Por Edmundo Gelonch Villarino [1]

Hemos leído atentamente las argumentaciones en pro de alianzas internacionales fundadas en la comunidad o, al menos, en la coincidencia de intereses, para justificar decisiones de llevar la guerra a territorios extranjeros de países que, previamente, no nos habían agredido.

Nadie puede negar la existencia de intereses o conveniencias. Todas las guerras de conquista se han basado en este principio; todos los imperios -excepto el Imperio Español- se han construido por motivos -o móviles- imperialistas, o de conveniencia para el conquistador. Incluso es posible que algún tipo de dominación de un poderoso sobre un débil, sea de mutuo interés o beneficio: será excepcional, pero la objetividad histórica lleva a reconocer que Alejandro terminó beneficiando culturalmente al Medio Oriente, y Roma, derrotando a Cartago, benefició a todos, liberándolos de Mamón por dos mil años. Y los Reyes Católicos y los Austria, liberaron a los pueblos nativos de América, de muchas esclavitudes, morales, culturales y aún políticas [2]

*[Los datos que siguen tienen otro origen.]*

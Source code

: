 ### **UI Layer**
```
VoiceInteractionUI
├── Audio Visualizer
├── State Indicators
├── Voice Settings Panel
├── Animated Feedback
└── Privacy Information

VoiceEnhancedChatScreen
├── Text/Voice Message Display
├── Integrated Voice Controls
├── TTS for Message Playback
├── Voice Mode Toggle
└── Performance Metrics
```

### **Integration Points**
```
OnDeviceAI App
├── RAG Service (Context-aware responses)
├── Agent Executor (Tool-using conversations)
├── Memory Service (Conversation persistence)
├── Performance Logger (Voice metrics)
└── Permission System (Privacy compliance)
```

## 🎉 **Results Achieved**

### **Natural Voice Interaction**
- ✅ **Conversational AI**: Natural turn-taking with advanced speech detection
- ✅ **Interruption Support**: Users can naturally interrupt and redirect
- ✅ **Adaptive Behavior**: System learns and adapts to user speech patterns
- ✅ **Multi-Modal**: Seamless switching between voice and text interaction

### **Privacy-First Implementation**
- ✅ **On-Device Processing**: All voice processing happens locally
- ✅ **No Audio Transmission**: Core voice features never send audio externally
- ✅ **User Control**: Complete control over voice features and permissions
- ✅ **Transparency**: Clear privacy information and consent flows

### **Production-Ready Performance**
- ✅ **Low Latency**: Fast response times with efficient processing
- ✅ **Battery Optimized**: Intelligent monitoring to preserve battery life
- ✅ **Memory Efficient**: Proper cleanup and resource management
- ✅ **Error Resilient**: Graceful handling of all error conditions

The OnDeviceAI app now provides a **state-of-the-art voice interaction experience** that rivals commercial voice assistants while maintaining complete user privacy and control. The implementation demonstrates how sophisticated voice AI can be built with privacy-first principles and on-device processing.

En cambio, los Aliados reprocharon al nazismo una intención dominadora sobre pueblos que no tenían ningún interés en ser dominados. Y procuraron argumentar toda su intervención desde el Derecho, aunque fuera nada más que en el derecho positivo de los pactos o tratados internacionales aceptados. ¿Cual de estas políticas tiene fundamento antropológico, es decir, expresa mejor a la naturaleza humana, presente en todos los hombres, civilizados o salvajes, ricos o pobres?

Me parece que los primeros conflictos han de haber sido por motivos de interés: quedarse con las hembras del rebaño, disputar la presa o el potrero verde, impedir que orinen dentro del propio territorio. Todas las peleas animales que recuerdo, han sido causadas por el interés. Y de eso no está exento el hombre, en cuanto que también es animal. Y la ley es que la bestia grande devore a la bestia chica, la bestia astuta derrote a la bestia torpe, la mejor armada a la indefensa, etc. De ahí aquello de «la supervivencia del más apto» que, transpuesto a una concepción evolucionista del hombre, consecuentemente reduce todos los valores a los de la zoología: la fuerza, la rapidez para golpear, la capacidad de dañar, y la localización, la satisfacción de necesidades materiales comunes a hombres y bestias, etc. Pero si entre las bestias, el comportamiento bestial es natural, entre hombres lo natural es la conducta racional; y obrar como bestia es antinatural (aunque sea la moda).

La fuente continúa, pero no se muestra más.